نوع مقاله : مقاله های پژوهشی
عنوان مقاله [English]
Background: Influenza virus, which is a decisive agent of influenza, attracted interest because of the event of the annual epidemic among a wide range of animal and human hosts. This study aimed to express the hemagglutinin protein of Iranian swine Influenza A (H1N1) through a baculovirus system in SF9 cells to produce a new recombinant vaccine.

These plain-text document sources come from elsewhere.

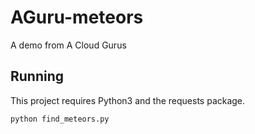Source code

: # AGuru-meteors
A demo from A Cloud Gurus

## Running

This project requires Python3 and the requests package.

`python find_meteors.py`
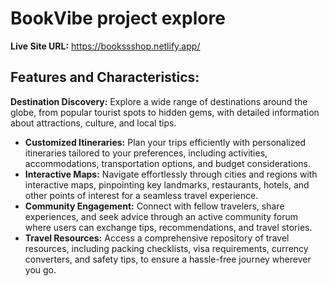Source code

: # BookVibe project explore

**Live Site URL:** https://bookssshop.netlify.app/

## Features and Characteristics:

 **Destination Discovery:** Explore a wide range of destinations around the globe, from popular tourist spots to hidden gems, with detailed information about attractions, culture, and local tips.
- **Customized Itineraries:** Plan your trips efficiently with personalized itineraries tailored to your preferences, including activities, accommodations, transportation options, and budget considerations.
- **Interactive Maps:** Navigate effortlessly through cities and regions with interactive maps, pinpointing key landmarks, restaurants, hotels, and other points of interest for a seamless travel experience.
- **Community Engagement:** Connect with fellow travelers, share experiences, and seek advice through an active community forum where users can exchange tips, recommendations, and travel stories.
- **Travel Resources:** Access a comprehensive repository of travel resources, including packing checklists, visa requirements, currency converters, and safety tips, to ensure a hassle-free journey wherever you go.
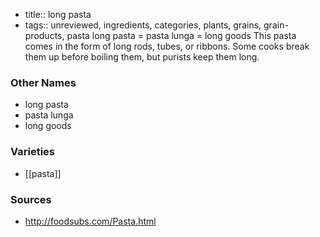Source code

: - title:: long pasta
- tags:: unreviewed, ingredients, categories, plants, grains, grain-products, pasta
long pasta = pasta lunga = long goods This pasta comes in the form of long rods, tubes, or ribbons. Some cooks break them up before boiling them, but purists keep them long.

### Other Names

* long pasta
* pasta lunga
* long goods

### Varieties

* [[pasta]]

### Sources
* http://foodsubs.com/Pasta.html
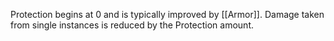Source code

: Protection begins at 0 and is typically improved by [[Armor]]. Damage taken from single instances is reduced by the Protection amount.
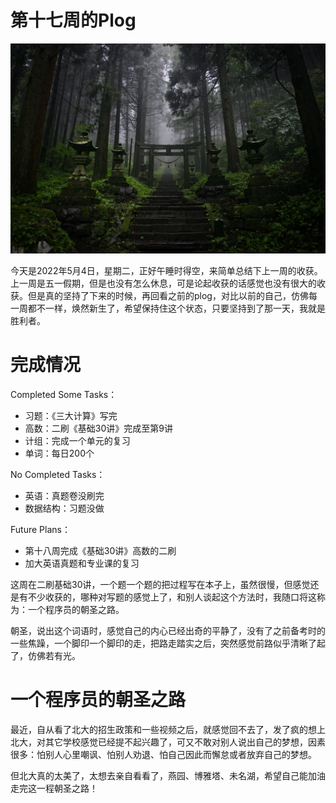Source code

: # 第十七周的Plog

![](Source/17/preface.jpg)

​		今天是2022年5月4日，星期二，正好午睡时得空，来简单总结下上一周的收获。上一周是五一假期，但是也没有怎么休息，可是论起收获的话感觉也没有很大的收获。但是真的坚持了下来的时候，再回看之前的plog，对比以前的自己，仿佛每一周都不一样，焕然新生了，希望保持住这个状态，只要坚持到了那一天，我就是胜利者。



# 完成情况

Completed Some Tasks：

- 习题：《三大计算》写完
- 高数：二刷《基础30讲》完成至第9讲
- 计组：完成一个单元的复习
- 单词：每日200个

No Completed Tasks：

- 英语：真题卷没刷完
- 数据结构：习题没做

Future Plans：

- 第十八周完成《基础30讲》高数的二刷
- 加大英语真题和专业课的复习

​		这周在二刷基础30讲，一个题一个题的把过程写在本子上，虽然很慢，但感觉还是有不少收获的，哪种对写题的感觉上了，和别人谈起这个方法时，我随口将这称为：一个程序员的朝圣之路。

​		朝圣，说出这个词语时，感觉自己的内心已经出奇的平静了，没有了之前备考时的一些焦躁，一个脚印一个脚印的走，把路走踏实之后，突然感觉前路似乎清晰了起了，仿佛若有光。





# 一个程序员的朝圣之路

​		最近，自从看了北大的招生政策和一些视频之后，就感觉回不去了，发了疯的想上北大，对其它学校感觉已经提不起兴趣了，可又不敢对别人说出自己的梦想，因素很多：怕别人心里嘲讽、怕别人劝退、怕自己因此而懈怠或者放弃自己的梦想。

​		但北大真的太美了，太想去亲自看看了，燕园、博雅塔、未名湖，希望自己能加油走完这一程朝圣之路！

Methods: Hemagglutinin gene of Swine H1N1 virus was amplified with specific primers containing restriction enzymes site, and then cloned. Afterward, the vector was transformed to DH10Bac using Bac-to-Bac system in order to produce a recombinant bacmid. Hemagglutinin expression and its biological activity were assessed using molecular and immunization tests.
Findings: The target rHA in length, 1710 bp, was produced and expressed in transfected SF9 cells with a size of ~66 kDa. The infected cells expanded in size and their nucleus, and desiccated from the surface of the cell culture as a granular. They could absorb chick red blood cells (RBCs), and appear as cell aggregates forty-eight post-infection. The fact that infected cells were unable to form cell clamp showed the test's accuracy and inhibition of hemodesorption activity. The amount of protein obtained was 10.76 µg/100 µl, equal to 0.1 mg/ml.
Conclusion: The baculovirus expression system could express the recombinant protein in the insect cell. Therefore, it may be a well-suited alternative to produce a new generation of the vaccine instead of egg-based and cell-culture-based generation vaccines.